West Bengal was the only state where vehicle sales surpassed the year-ago levels in October, by a massive 63%. Among other states, Tamil Nadu (4% behind) and Assam (5%) were the closest to the year-ago vehicle registration numbers. Gujarat (61%) and Karnataka (42%) were the furthest behind.

All major states, except Delhi, reported an increase in their goods and services tax collections in October. Andhra Pradesh collected 26% more GST than a year ago, and Rajasthan 22%. Small-sized states on the tracker reported a 20% improvement. However, the recovery on this indicator was muted for three of the largest state economies—Maharashtra, Uttar Pradesh and Karnataka.

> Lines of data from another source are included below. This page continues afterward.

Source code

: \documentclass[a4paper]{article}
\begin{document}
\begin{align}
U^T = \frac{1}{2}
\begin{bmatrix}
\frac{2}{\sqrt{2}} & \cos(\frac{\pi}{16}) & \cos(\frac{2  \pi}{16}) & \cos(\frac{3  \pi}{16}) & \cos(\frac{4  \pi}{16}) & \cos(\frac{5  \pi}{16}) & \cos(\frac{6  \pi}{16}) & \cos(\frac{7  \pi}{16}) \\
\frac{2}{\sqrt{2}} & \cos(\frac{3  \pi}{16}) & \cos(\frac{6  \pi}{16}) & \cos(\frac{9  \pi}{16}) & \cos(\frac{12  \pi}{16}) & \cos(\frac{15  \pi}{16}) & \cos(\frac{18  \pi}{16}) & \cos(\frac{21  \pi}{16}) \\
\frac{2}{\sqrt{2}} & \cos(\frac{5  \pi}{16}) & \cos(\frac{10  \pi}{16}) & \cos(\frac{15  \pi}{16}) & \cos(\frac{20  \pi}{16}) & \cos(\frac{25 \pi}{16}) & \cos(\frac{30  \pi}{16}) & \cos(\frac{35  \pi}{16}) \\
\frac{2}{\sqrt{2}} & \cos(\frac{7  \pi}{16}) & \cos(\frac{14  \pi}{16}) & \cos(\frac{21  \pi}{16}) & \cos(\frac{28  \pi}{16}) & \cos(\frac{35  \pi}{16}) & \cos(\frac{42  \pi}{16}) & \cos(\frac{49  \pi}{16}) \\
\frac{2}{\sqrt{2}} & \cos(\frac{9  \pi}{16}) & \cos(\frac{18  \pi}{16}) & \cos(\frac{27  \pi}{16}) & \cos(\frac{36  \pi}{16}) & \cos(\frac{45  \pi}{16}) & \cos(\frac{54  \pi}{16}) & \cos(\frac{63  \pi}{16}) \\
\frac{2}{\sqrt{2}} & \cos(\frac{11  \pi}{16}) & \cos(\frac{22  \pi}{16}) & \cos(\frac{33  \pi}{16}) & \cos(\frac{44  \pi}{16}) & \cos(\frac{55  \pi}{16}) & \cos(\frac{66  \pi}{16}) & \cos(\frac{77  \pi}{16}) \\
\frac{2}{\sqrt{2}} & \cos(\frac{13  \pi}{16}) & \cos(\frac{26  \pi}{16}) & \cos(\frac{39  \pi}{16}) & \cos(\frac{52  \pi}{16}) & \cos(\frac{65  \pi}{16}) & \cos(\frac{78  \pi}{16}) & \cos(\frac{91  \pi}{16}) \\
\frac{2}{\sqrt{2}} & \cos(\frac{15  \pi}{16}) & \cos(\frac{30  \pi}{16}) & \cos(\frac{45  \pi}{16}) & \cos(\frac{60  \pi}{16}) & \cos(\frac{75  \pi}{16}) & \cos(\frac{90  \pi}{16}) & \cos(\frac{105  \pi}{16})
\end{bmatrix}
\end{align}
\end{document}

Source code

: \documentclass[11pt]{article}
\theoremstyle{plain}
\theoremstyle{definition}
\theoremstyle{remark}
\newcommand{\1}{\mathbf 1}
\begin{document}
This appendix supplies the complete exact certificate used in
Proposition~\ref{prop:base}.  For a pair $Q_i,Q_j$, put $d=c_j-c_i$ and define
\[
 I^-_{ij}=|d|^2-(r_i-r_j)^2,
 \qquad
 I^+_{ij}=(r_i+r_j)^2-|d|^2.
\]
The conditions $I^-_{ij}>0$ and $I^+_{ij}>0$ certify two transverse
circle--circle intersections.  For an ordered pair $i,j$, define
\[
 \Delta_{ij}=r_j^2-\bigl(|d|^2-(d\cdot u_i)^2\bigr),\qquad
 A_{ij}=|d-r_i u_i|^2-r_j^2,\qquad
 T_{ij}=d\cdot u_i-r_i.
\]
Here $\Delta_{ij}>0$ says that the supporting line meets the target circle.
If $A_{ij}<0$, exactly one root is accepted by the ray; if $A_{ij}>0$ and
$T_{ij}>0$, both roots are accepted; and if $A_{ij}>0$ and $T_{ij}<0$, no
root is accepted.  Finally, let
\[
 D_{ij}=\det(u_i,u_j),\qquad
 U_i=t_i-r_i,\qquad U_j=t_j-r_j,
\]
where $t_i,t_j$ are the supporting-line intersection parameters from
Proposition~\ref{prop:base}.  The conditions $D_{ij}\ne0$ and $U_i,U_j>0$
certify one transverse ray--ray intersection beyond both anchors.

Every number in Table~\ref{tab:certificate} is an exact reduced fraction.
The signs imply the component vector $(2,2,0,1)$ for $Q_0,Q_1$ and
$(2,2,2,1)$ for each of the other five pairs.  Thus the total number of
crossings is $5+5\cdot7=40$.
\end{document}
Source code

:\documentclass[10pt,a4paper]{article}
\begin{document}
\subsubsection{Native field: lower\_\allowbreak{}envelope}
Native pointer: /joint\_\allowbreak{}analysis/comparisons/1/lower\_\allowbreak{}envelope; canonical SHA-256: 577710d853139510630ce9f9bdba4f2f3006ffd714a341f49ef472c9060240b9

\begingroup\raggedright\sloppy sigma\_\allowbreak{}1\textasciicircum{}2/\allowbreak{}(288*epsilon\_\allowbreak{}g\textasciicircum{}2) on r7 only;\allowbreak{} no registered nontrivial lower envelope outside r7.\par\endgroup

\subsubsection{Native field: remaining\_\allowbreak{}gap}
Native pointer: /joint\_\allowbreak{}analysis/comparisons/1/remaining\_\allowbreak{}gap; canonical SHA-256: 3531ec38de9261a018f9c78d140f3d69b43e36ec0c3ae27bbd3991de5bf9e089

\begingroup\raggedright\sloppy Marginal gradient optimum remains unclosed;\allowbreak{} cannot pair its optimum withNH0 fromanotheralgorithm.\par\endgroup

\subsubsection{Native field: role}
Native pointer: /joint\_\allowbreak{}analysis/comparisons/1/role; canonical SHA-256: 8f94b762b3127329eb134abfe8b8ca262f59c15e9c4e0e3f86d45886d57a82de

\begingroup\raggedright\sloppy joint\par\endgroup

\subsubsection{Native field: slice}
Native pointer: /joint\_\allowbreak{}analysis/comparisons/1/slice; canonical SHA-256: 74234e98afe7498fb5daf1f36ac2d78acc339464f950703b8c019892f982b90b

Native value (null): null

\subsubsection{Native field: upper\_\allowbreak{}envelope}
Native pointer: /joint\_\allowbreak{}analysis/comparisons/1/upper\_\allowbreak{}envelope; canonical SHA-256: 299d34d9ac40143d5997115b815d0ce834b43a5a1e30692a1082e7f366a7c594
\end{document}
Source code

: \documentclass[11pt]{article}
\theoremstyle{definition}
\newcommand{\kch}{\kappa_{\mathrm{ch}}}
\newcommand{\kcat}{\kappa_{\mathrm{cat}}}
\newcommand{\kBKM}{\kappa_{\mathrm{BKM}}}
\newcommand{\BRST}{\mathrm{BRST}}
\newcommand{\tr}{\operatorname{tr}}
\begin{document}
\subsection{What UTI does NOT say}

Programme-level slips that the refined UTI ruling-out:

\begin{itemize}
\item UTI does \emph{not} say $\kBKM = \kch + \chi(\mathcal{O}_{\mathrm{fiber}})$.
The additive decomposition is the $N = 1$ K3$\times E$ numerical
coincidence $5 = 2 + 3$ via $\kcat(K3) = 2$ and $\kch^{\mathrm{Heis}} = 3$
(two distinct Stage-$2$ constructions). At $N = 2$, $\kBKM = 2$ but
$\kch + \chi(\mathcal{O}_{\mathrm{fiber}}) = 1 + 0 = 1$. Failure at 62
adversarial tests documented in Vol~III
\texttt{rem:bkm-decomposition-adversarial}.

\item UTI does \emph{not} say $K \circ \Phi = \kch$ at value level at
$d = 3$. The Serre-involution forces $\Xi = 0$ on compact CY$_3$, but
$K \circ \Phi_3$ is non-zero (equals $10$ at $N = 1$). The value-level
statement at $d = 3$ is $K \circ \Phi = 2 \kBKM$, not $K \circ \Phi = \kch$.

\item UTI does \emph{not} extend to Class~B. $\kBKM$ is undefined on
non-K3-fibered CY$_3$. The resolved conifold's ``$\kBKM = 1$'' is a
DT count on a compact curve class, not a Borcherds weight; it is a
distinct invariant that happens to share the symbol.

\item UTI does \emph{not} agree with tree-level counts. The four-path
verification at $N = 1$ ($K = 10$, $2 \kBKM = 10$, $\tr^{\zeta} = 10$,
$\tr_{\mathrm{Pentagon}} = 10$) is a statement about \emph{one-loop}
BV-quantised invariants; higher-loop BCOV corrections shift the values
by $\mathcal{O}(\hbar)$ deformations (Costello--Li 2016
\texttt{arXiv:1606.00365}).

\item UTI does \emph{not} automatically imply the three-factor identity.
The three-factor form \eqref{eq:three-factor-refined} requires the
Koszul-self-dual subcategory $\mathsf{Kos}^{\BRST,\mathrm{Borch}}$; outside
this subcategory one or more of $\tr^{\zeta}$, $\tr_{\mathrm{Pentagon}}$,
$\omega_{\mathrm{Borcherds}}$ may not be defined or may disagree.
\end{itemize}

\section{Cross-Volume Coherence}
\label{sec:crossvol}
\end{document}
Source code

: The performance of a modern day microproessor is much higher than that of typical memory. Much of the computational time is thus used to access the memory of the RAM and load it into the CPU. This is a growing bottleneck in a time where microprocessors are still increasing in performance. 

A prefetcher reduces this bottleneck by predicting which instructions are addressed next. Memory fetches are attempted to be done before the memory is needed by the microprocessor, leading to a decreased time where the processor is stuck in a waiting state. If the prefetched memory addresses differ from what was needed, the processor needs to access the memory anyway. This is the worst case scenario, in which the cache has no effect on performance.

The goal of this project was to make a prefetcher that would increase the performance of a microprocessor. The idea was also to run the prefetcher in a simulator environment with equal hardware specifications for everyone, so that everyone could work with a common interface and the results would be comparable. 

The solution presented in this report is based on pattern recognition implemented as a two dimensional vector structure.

A district-wise analysis of Google mobility shows that people in peninsular India are less likely to step out of homes as compared to other parts of the country. This phenomenon is most pronounced in Maharashtra, India’s worst hit state, and Kerala, which has struggled with a second wave of the coronavirus since Onam festivities in August.

In Chhattisgarh, another recent hotspot, an improvement in the caseload helped mobility recover remarkably in October, from 47% of pre-pandemic level at September-end to 80% as of 25 October.


The slowdown in the coronavirus pandemic for over a month and a half has given a much-needed fillip to economic activity across India. But there are risks to the recovery. As Kerala’s example shows, states that are reporting fewer cases now can see a renewed resurgence, especially with festivities underway in many parts of the country. The trajectory of the pandemic in the coming weeks will determine the sustainability of the ongoing economic recovery.